Interpretative Portraits with Stencils

Professional photographers capture the most important and interesting features of a subject. They use framing and lighting and perspective and lens selection to do all that. Some of those creative aspects of a good photograph also come out in a stencil. In particular, when shadows fall just right, those shadows are gold in the stencil maker.

stencil of boy in tie, painted on tile wall

My favorite portrait stencil is a three-tone stencil painted on a white background. That means I paint the mid-tone and dark layers only. You can sometimes reproduce some of the gradient effects of high-quality photographs using different pressure and different coverage while you’re spraying the stencils.

In the video, I observe that the outside ‘rim’ of the subject’s face is darker than the center, so I cover the surface of the mid-tone layer a little more thickly toward the outer edge than at the center. In some cases, you can ‘lose’ an edge of the mid-tone stencil into the white altogether, although the stencil has to be pretty big in order to do this.

With portrait stencils, you want to hit the eyes with the highest coverage for both the mid-tone and dark layers. (So, the mid-tone coverage for the eyes should be almost as dark as the darkest layer.) It’s possible to take this too far, as in the first example the young man has ‘raccoon eyes’ (fixed in second rendering). But you get the point: stronger coverage around the eyes almost always makes the rendering more interesting.

Just like a professional photographer, you can dodge and burn (lighten and darken) areas as you paint. I chose to eliminate the blocky lower edge of the stencil by not painting all the way to the square boundaries of the bottom of the image. I also chose to not block the dark upper boundaries of the dark jacket.
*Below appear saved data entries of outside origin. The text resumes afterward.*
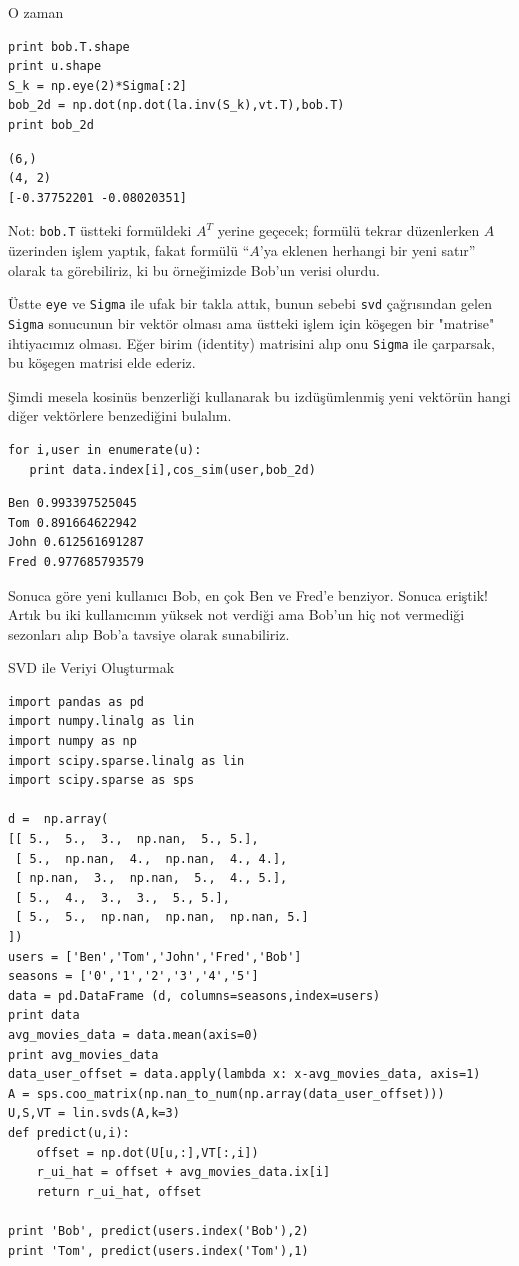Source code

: \documentclass[12pt,fleqn]{article}\usepackage{../../common}
\begin{document}
O zaman 

\begin{verbatim}
print bob.T.shape
print u.shape
S_k = np.eye(2)*Sigma[:2]
bob_2d = np.dot(np.dot(la.inv(S_k),vt.T),bob.T)
print bob_2d
\end{verbatim}

\begin{verbatim}
(6,)
(4, 2)
[-0.37752201 -0.08020351]
\end{verbatim}

Not: \verb!bob.T! üstteki formüldeki $A^T$ yerine geçecek; formülü tekrar
düzenlerken $A$ üzerinden işlem yaptık, fakat formülü ``$A$'ya eklenen
herhangi bir yeni satır'' olarak ta görebiliriz, ki bu örneğimizde Bob'un
verisi olurdu. 

Üstte \verb!eye! ve \verb!Sigma! ile ufak bir takla attık, bunun sebebi
\verb!svd! çağrısından gelen \verb!Sigma!  sonucunun bir vektör olması ama
üstteki işlem için köşegen bir "matrise" ihtiyacımız olması. Eğer birim
(identity) matrisini alıp onu \verb!Sigma! ile çarparsak, bu köşegen
matrisi elde ederiz.

Şimdi mesela kosinüs benzerliği kullanarak bu izdüşümlenmiş yeni
vektörün hangi diğer vektörlere benzediğini bulalım.

\begin{verbatim}
for i,user in enumerate(u):
   print data.index[i],cos_sim(user,bob_2d)
\end{verbatim}

\begin{verbatim}
Ben 0.993397525045
Tom 0.891664622942
John 0.612561691287
Fred 0.977685793579
\end{verbatim}

Sonuca göre yeni kullanıcı Bob, en çok Ben ve Fred'e benziyor. Sonuca
eriştik! Artık bu iki kullanıcının yüksek not verdiği ama Bob'un hiç
not vermediği sezonları alıp Bob'a tavsiye olarak sunabiliriz.

SVD ile Veriyi Oluşturmak

\begin{verbatim}
import pandas as pd
import numpy.linalg as lin
import numpy as np
import scipy.sparse.linalg as lin
import scipy.sparse as sps

d =  np.array(
[[ 5.,  5.,  3.,  np.nan,  5., 5.],
 [ 5.,  np.nan,  4.,  np.nan,  4., 4.],
 [ np.nan,  3.,  np.nan,  5.,  4., 5.],
 [ 5.,  4.,  3.,  3.,  5., 5.],
 [ 5.,  5.,  np.nan,  np.nan,  np.nan, 5.]
])
users = ['Ben','Tom','John','Fred','Bob']
seasons = ['0','1','2','3','4','5']
data = pd.DataFrame (d, columns=seasons,index=users)
print data
avg_movies_data = data.mean(axis=0)
print avg_movies_data
data_user_offset = data.apply(lambda x: x-avg_movies_data, axis=1)
A = sps.coo_matrix(np.nan_to_num(np.array(data_user_offset)))
U,S,VT = lin.svds(A,k=3)
def predict(u,i):
    offset = np.dot(U[u,:],VT[:,i]) 
    r_ui_hat = offset + avg_movies_data.ix[i] 
    return r_ui_hat, offset

print 'Bob', predict(users.index('Bob'),2)
print 'Tom', predict(users.index('Tom'),1)
\end{verbatim}
\end{document}
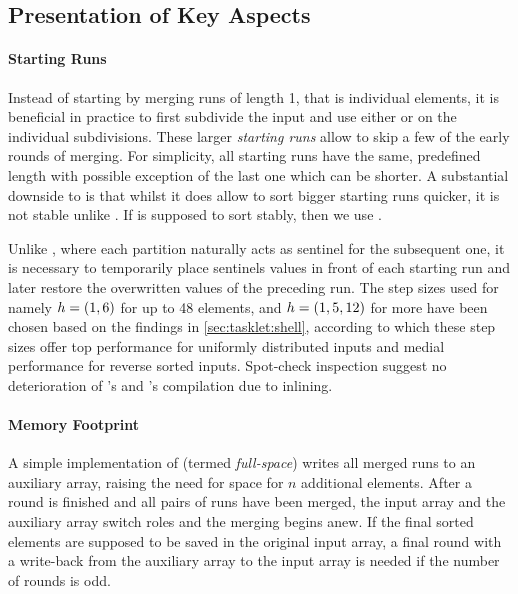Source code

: \subsection{Presentation of Key Aspects}
\label{sec:tasklet:merge:aspects}

\paragraph{Starting Runs}
Instead of starting by merging runs of length 1, that is individual elements, it is beneficial in practice to first subdivide the input and use either \IS{} or \ShS{} on the individual subdivisions.
These larger \emph{starting runs} allow to skip a few of the early rounds of merging.
For simplicity, all starting runs have the same, predefined length with possible exception of the last one which can be shorter.
A substantial downside to \ShS{} is that whilst it does allow to sort bigger starting runs quicker, it is not stable unlike \IS{}.
If \MS{} is supposed to sort stably, then we use \IS{}.

Unlike \QS{}, where each partition naturally acts as sentinel for the subsequent one, it is necessary to temporarily place sentinels values in front of each starting run and later restore the overwritten values of the preceding run.
The step sizes used for \ShS{} \Dash namely \(h = \lparen1, 6\rparen\) for up to 48 elements, and \(h = \lparen1, 5, 12\rparen\) for more \Dash have been chosen based on the findings in \cref{sec:tasklet:shell}, according to which these step sizes offer top performance for uniformly distributed inputs and medial performance for reverse sorted inputs.
Spot-check inspection suggest no deterioration of \IS{}'s and \ShS{}'s compilation due to inlining.


\paragraph{Memory Footprint}
A simple implementation of \MS{} (termed \emph{full-space}) writes all merged runs to an auxiliary array, raising the need for space for \(n\) additional elements.
After a round is finished and all pairs of runs have been merged, the input array and the auxiliary array switch roles and the merging begins anew.
If the final sorted elements are supposed to be saved in the original input array, a final round with a write-back from the auxiliary array to the input array is needed if the number of rounds is odd.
Instead, leaving them lighter and softer across the top, as they would be in real life since the shoulders catch the light from above.

Another lesson learned from this rendering: you almost never get it totally right the first time you use the stencil. The raccoon eyes, the extraordinarily dark patch under the chin, would be done differently in a subsequent version.

The images here come from a project in which photographs were taken of the same kids 6.5 years apart.